[TRY IT]
Copy every record exactly, and keep the pictures out.

[RECORDS FOR THE TASK]
<<<<

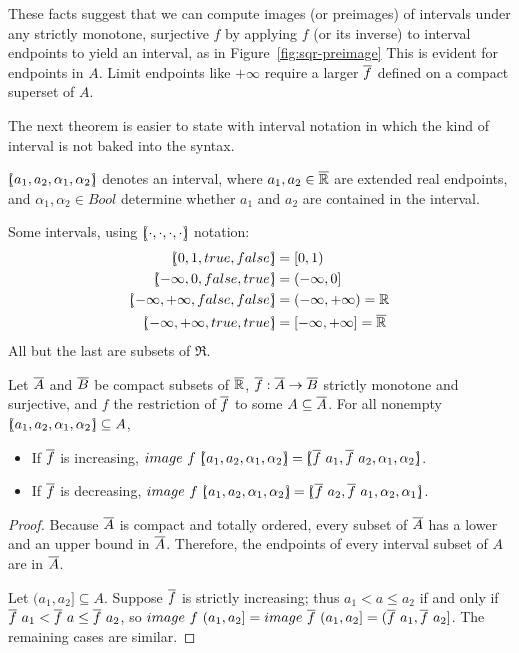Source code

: These facts suggest that we can compute images (or preimages) of intervals under any strictly monotone, surjective $f$ by applying $f$ (or its inverse) to interval endpoints to yield an interval, as in Figure~\ref{fig:sqr-preimage}
This is evident for endpoints in $A$.
Limit endpoints like $+\infty$ require a larger $\cl{f}$ defined on a compact superset of $A$.

The next theorem is easier to state with interval notation in which the kind of interval is not baked into the syntax.

\begin{definition}[interval]
$[\mspace{-4.5mu}(a_1,a_2,\alpha_1,\alpha_2)\mspace{-4.5mu}]$ denotes an interval, where $a_1,a_2 \in \cl{\Re}$ are extended real endpoints, and $\alpha_1,\alpha_2 \in Bool$ determine whether $a_1$ and $a_2$ are contained in the interval.
\end{definition}

\begin{example}
Some intervals, using $[\mspace{-4.5mu}(\cdot,\cdot,\cdot,\cdot)\mspace{-4.5mu}]$ notation:
\begin{equation}
\begin{aligned}
	\ivl{0,1,true,false} &= [0,1) \\
	\ivl{-\infty,0,false,true} &= (-\infty,0] \\
	\ivl{-\infty,+\infty,false,false} &= (-\infty,+\infty) = \Re \\
	\ivl{-\infty,+\infty,true,true} &= [-\infty,+\infty] = \cl{\Re}
\end{aligned}
\end{equation}
All but the last are subsets of $\Re$.
\exampleqed
\end{example}

\begin{theorem}
\label{thm:images-of-intervals}
Let $\cl{A}$ and $\cl{B}$ be compact subsets of $\cl{\Re}$, $\cl{f} : \cl{A} \to \cl{B}$ strictly monotone and surjective, and $f$ the restriction of $\cl{f}$ to some $A \subseteq \cl{A}$.
For all nonempty $[\mspace{-4.5mu}(a_1,a_2,\alpha_1,\alpha_2)\mspace{-4.5mu}] \subseteq A$,
\begin{itemize}
	\item If $\cl{f}$ is increasing, $image~f~\ivl{a_1,a_2,\alpha_1,\alpha_2} = \ivl{\cl{f}~a_1, \cl{f}~a_2,\alpha_1,\alpha_2}$.
	\item If $\cl{f}$ is decreasing, $image~f~\ivl{a_1,a_2,\alpha_1,\alpha_2} = \ivl{\cl{f}~a_2, \cl{f}~a_1,\alpha_2,\alpha_1}$.
\end{itemize}
\end{theorem}
\begin{proof}
Because $\cl{A}$ is compact and totally ordered, every subset of $\cl{A}$ has a lower and an upper bound in $\cl{A}$.
Therefore, the endpoints of every interval subset of $A$ are in $\cl{A}$.

Let $(a_1,a_2] \subseteq A$.
Suppose $\cl{f}$ is strictly increasing; thus $a_1 < a \leq a_2$ if and only if $\cl{f}~a_1 < \cl{f}~a \leq \cl{f}~a_2$, so $image~f~(a_1,a_2] = image~\cl{f}~(a_1,a_2] = (\cl{f}~a_1,\cl{f}~a_2]$.
The remaining cases are similar.
\end{proof}

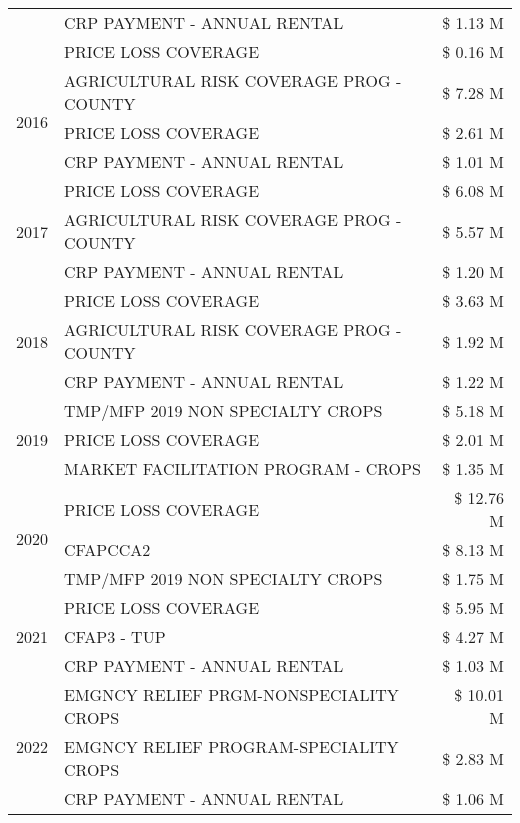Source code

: \begin{tabular}{llr}
 & CRP PAYMENT - ANNUAL RENTAL & \$ 1.13 M \\
 & PRICE LOSS COVERAGE & \$ 0.16 M \\
\cline{1-3}
\multirow[t]{3}{*}{2016} & AGRICULTURAL RISK COVERAGE PROG - COUNTY & \$ 7.28 M \\
 & PRICE LOSS COVERAGE & \$ 2.61 M \\
 & CRP PAYMENT - ANNUAL RENTAL & \$ 1.01 M \\
\cline{1-3}
\multirow[t]{3}{*}{2017} & PRICE LOSS COVERAGE & \$ 6.08 M \\
 & AGRICULTURAL RISK COVERAGE PROG - COUNTY & \$ 5.57 M \\
 & CRP PAYMENT - ANNUAL RENTAL & \$ 1.20 M \\
\cline{1-3}
\multirow[t]{3}{*}{2018} & PRICE LOSS COVERAGE & \$ 3.63 M \\
 & AGRICULTURAL RISK COVERAGE PROG - COUNTY & \$ 1.92 M \\
 & CRP PAYMENT - ANNUAL RENTAL & \$ 1.22 M \\
\cline{1-3}
\multirow[t]{3}{*}{2019} & TMP/MFP 2019 NON SPECIALTY CROPS & \$ 5.18 M \\
 & PRICE LOSS COVERAGE & \$ 2.01 M \\
 & MARKET FACILITATION PROGRAM - CROPS & \$ 1.35 M \\
\cline{1-3}
\multirow[t]{3}{*}{2020} & PRICE LOSS COVERAGE & \$ 12.76 M \\
 & CFAPCCA2 & \$ 8.13 M \\
 & TMP/MFP 2019 NON SPECIALTY CROPS & \$ 1.75 M \\
\cline{1-3}
\multirow[t]{3}{*}{2021} & PRICE LOSS COVERAGE & \$ 5.95 M \\
 & CFAP3 - TUP & \$ 4.27 M \\
 & CRP PAYMENT - ANNUAL RENTAL & \$ 1.03 M \\
\cline{1-3}
\multirow[t]{3}{*}{2022} & EMGNCY RELIEF PRGM-NONSPECIALITY CROPS & \$ 10.01 M \\
 & EMGNCY RELIEF PROGRAM-SPECIALITY CROPS & \$ 2.83 M \\
 & CRP PAYMENT - ANNUAL RENTAL & \$ 1.06 M \\
\cline{1-3}
\bottomrule
\end{tabular}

>>>>

[ANSWER TO THIS EXERCISE]
Source code

: These facts suggest that we can compute images (or preimages) of intervals under any strictly monotone, surjective $f$ by applying $f$ (or its inverse) to interval endpoints to yield an interval, as in Figure~\ref{fig:sqr-preimage}
This is evident for endpoints in $A$.
Limit endpoints like $+\infty$ require a larger $\cl{f}$ defined on a compact superset of $A$.

The next theorem is easier to state with interval notation in which the kind of interval is not baked into the syntax.

\begin{definition}[interval]
$[\mspace{-4.5mu}(a_1,a_2,\alpha_1,\alpha_2)\mspace{-4.5mu}]$ denotes an interval, where $a_1,a_2 \in \cl{\Re}$ are extended real endpoints, and $\alpha_1,\alpha_2 \in Bool$ determine whether $a_1$ and $a_2$ are contained in the interval.
\end{definition}

\begin{example}
Some intervals, using $[\mspace{-4.5mu}(\cdot,\cdot,\cdot,\cdot)\mspace{-4.5mu}]$ notation:
\begin{equation}
\begin{aligned}
	\ivl{0,1,true,false} &= [0,1) \\
	\ivl{-\infty,0,false,true} &= (-\infty,0] \\
	\ivl{-\infty,+\infty,false,false} &= (-\infty,+\infty) = \Re \\
	\ivl{-\infty,+\infty,true,true} &= [-\infty,+\infty] = \cl{\Re}
\end{aligned}
\end{equation}
All but the last are subsets of $\Re$.
\exampleqed
\end{example}

\begin{theorem}
\label{thm:images-of-intervals}
Let $\cl{A}$ and $\cl{B}$ be compact subsets of $\cl{\Re}$, $\cl{f} : \cl{A} \to \cl{B}$ strictly monotone and surjective, and $f$ the restriction of $\cl{f}$ to some $A \subseteq \cl{A}$.
For all nonempty $[\mspace{-4.5mu}(a_1,a_2,\alpha_1,\alpha_2)\mspace{-4.5mu}] \subseteq A$,
\begin{itemize}
	\item If $\cl{f}$ is increasing, $image~f~\ivl{a_1,a_2,\alpha_1,\alpha_2} = \ivl{\cl{f}~a_1, \cl{f}~a_2,\alpha_1,\alpha_2}$.
	\item If $\cl{f}$ is decreasing, $image~f~\ivl{a_1,a_2,\alpha_1,\alpha_2} = \ivl{\cl{f}~a_2, \cl{f}~a_1,\alpha_2,\alpha_1}$.
\end{itemize}
\end{theorem}
\begin{proof}
Because $\cl{A}$ is compact and totally ordered, every subset of $\cl{A}$ has a lower and an upper bound in $\cl{A}$.
Therefore, the endpoints of every interval subset of $A$ are in $\cl{A}$.

Let $(a_1,a_2] \subseteq A$.
Suppose $\cl{f}$ is strictly increasing; thus $a_1 < a \leq a_2$ if and only if $\cl{f}~a_1 < \cl{f}~a \leq \cl{f}~a_2$, so $image~f~(a_1,a_2] = image~\cl{f}~(a_1,a_2] = (\cl{f}~a_1,\cl{f}~a_2]$.
The remaining cases are similar.
\end{proof}

Source code

: \begin{tabular}{llr}
 & CRP PAYMENT - ANNUAL RENTAL & \$ 1.13 M \\
 & PRICE LOSS COVERAGE & \$ 0.16 M \\
\cline{1-3}
\multirow[t]{3}{*}{2016} & AGRICULTURAL RISK COVERAGE PROG - COUNTY & \$ 7.28 M \\
 & PRICE LOSS COVERAGE & \$ 2.61 M \\
 & CRP PAYMENT - ANNUAL RENTAL & \$ 1.01 M \\
\cline{1-3}
\multirow[t]{3}{*}{2017} & PRICE LOSS COVERAGE & \$ 6.08 M \\
 & AGRICULTURAL RISK COVERAGE PROG - COUNTY & \$ 5.57 M \\
 & CRP PAYMENT - ANNUAL RENTAL & \$ 1.20 M \\
\cline{1-3}
\multirow[t]{3}{*}{2018} & PRICE LOSS COVERAGE & \$ 3.63 M \\
 & AGRICULTURAL RISK COVERAGE PROG - COUNTY & \$ 1.92 M \\
 & CRP PAYMENT - ANNUAL RENTAL & \$ 1.22 M \\
\cline{1-3}
\multirow[t]{3}{*}{2019} & TMP/MFP 2019 NON SPECIALTY CROPS & \$ 5.18 M \\
 & PRICE LOSS COVERAGE & \$ 2.01 M \\
 & MARKET FACILITATION PROGRAM - CROPS & \$ 1.35 M \\
\cline{1-3}
\multirow[t]{3}{*}{2020} & PRICE LOSS COVERAGE & \$ 12.76 M \\
 & CFAPCCA2 & \$ 8.13 M \\
 & TMP/MFP 2019 NON SPECIALTY CROPS & \$ 1.75 M \\
\cline{1-3}
\multirow[t]{3}{*}{2021} & PRICE LOSS COVERAGE & \$ 5.95 M \\
 & CFAP3 - TUP & \$ 4.27 M \\
 & CRP PAYMENT - ANNUAL RENTAL & \$ 1.03 M \\
\cline{1-3}
\multirow[t]{3}{*}{2022} & EMGNCY RELIEF PRGM-NONSPECIALITY CROPS & \$ 10.01 M \\
 & EMGNCY RELIEF PROGRAM-SPECIALITY CROPS & \$ 2.83 M \\
 & CRP PAYMENT - ANNUAL RENTAL & \$ 1.06 M \\
\cline{1-3}
\bottomrule
\end{tabular}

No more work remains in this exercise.